Maternity Ward


Matt came in the house about 6:00 last night and said Sarah was definitely acting “piggy”. He took the girls back out with him to get Winston moved and then they set up shop with Sarah, right inside her little hut with her. I’ll bet a pig never had such good labor coaches. Except for coming in to quickly wolf down some supper they hung in there with her, rubbing her back and cheering her on. They even played cards for awhile. It was quite a sight, all of them hanging out in this little 10′ by 12′ pig house that’s only about 4 feet tall.

Shortly after 10:30 the girls came in to tell me the first pig had been born. I went out to check her out, and then made the girls come in (against their will) and go to bed. Hopefully their teachers will forgive us for keeping them up so late on a school night. Sometimes there’s a real life lesson that’s just too good to pass up.

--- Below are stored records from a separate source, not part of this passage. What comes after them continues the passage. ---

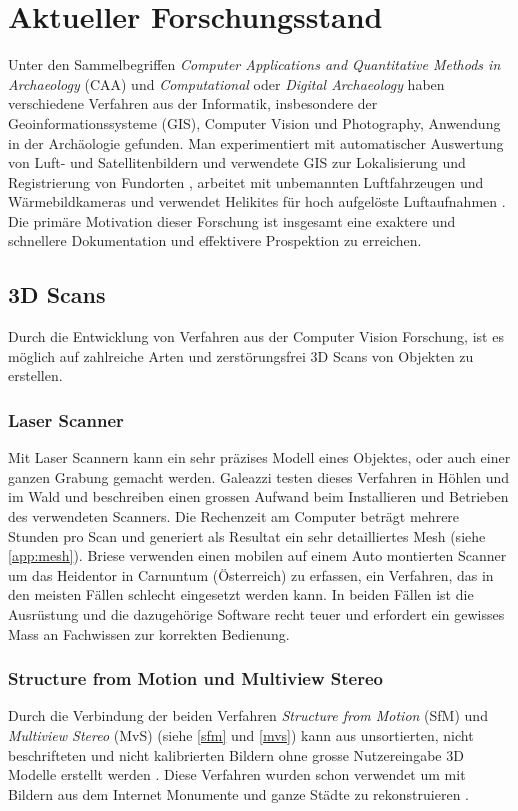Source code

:\chapter{Aktueller Forschungsstand}

	Unter den Sammelbegriffen \emph{Computer Applications and Quantitative Methods in Archaeology} (CAA) und \emph{Computational} oder \emph{Digital Archaeology} haben verschiedene Verfahren aus der Informatik, insbesondere der Geoinformationssysteme (GIS), Computer Vision und Photography, Anwendung in der Archäologie gefunden.
	Man experimentiert mit automatischer Auswertung von Luft- und Satellitenbildern und verwendete GIS zur Lokalisierung und Registrierung von Fundorten \cite{comp_app_arch}, arbeitet mit unbemannten Luftfahrzeugen und Wärmebildkameras \cite{Casana2014207} und verwendet Helikites für hoch aufgelöste Luftaufnahmen \cite{ARCM:ARCM667}.
	Die primäre Motivation dieser Forschung ist insgesamt eine exaktere und schnellere Dokumentation und effektivere Prospektion zu erreichen.

	\section{3D Scans}
		Durch die Entwicklung von Verfahren aus der Computer Vision Forschung, ist es möglich auf zahlreiche Arten und zerstörungsfrei 3D Scans von Objekten zu erstellen.
		\subsection{Laser Scanner}
			Mit Laser Scannern kann ein sehr präzises Modell eines Objektes, oder auch einer ganzen Grabung gemacht werden. Galeazzi  \etal \cite{arch:laser_vs_dense_stereo} testen dieses Verfahren in Höhlen und im Wald und beschreiben einen grossen Aufwand beim Installieren und Betrieben des verwendeten Scanners. Die Rechenzeit am Computer beträgt mehrere Stunden pro Scan und generiert als Resultat ein sehr detailliertes Mesh (siehe \autoref{app:mesh}).
			Briese \etal \cite{TUW-210216} verwenden einen mobilen auf einem Auto montierten Scanner um das Heidentor in Carnuntum (Österreich) zu erfassen, ein Verfahren, das in den meisten Fällen schlecht eingesetzt werden kann.
			In beiden Fällen ist die Ausrüstung und die dazugehörige Software recht teuer und erfordert ein gewisses Mass an Fachwissen zur korrekten Bedienung.

		\subsection{Structure from Motion und Multiview Stereo}
			Durch die Verbindung der beiden Verfahren \emph{Structure from Motion} (SfM) und \emph{Multiview Stereo} (MvS) (siehe \autoref{sfm} und \autoref{mvs}) kann aus unsortierten, nicht beschrifteten und nicht kalibrierten Bildern ohne grosse Nutzereingabe 3D Modelle erstellt werden \cite{Szeliski:2010:CVA:1941882, Agarwal:2011:BRD:2001269.2001293, Furu:2010:PMVS}. Diese Verfahren wurden schon verwendet um mit Bildern aus dem Internet Monumente und ganze Städte zu rekonstruieren \cite{Agarwal:2011:BRD:2001269.2001293, Furu:2010, Frahm_buildingrome, Snavely:2006:PTE:1179352.1141964}.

It was almost 1:00 a.m. when Matt finally came in. 9 piglets born live, 2 dead. Not bad at all. They’re absolutely adorable. Each of them is solid black with the floppy ears – just like their dad, Winston, who is a purebred Large Black.


Before all of this excitement began, Olivia took the camera out and brought back a couple of good shots of the other 2 new babies:

This is our pretty red heifer calf, Petey, named for the Little Rascals dog because of the circle around one eye.

Calf #2 and mama Carmel
This is our cow, Carmel, and her black baldy bull calf. No name yet – any suggestions?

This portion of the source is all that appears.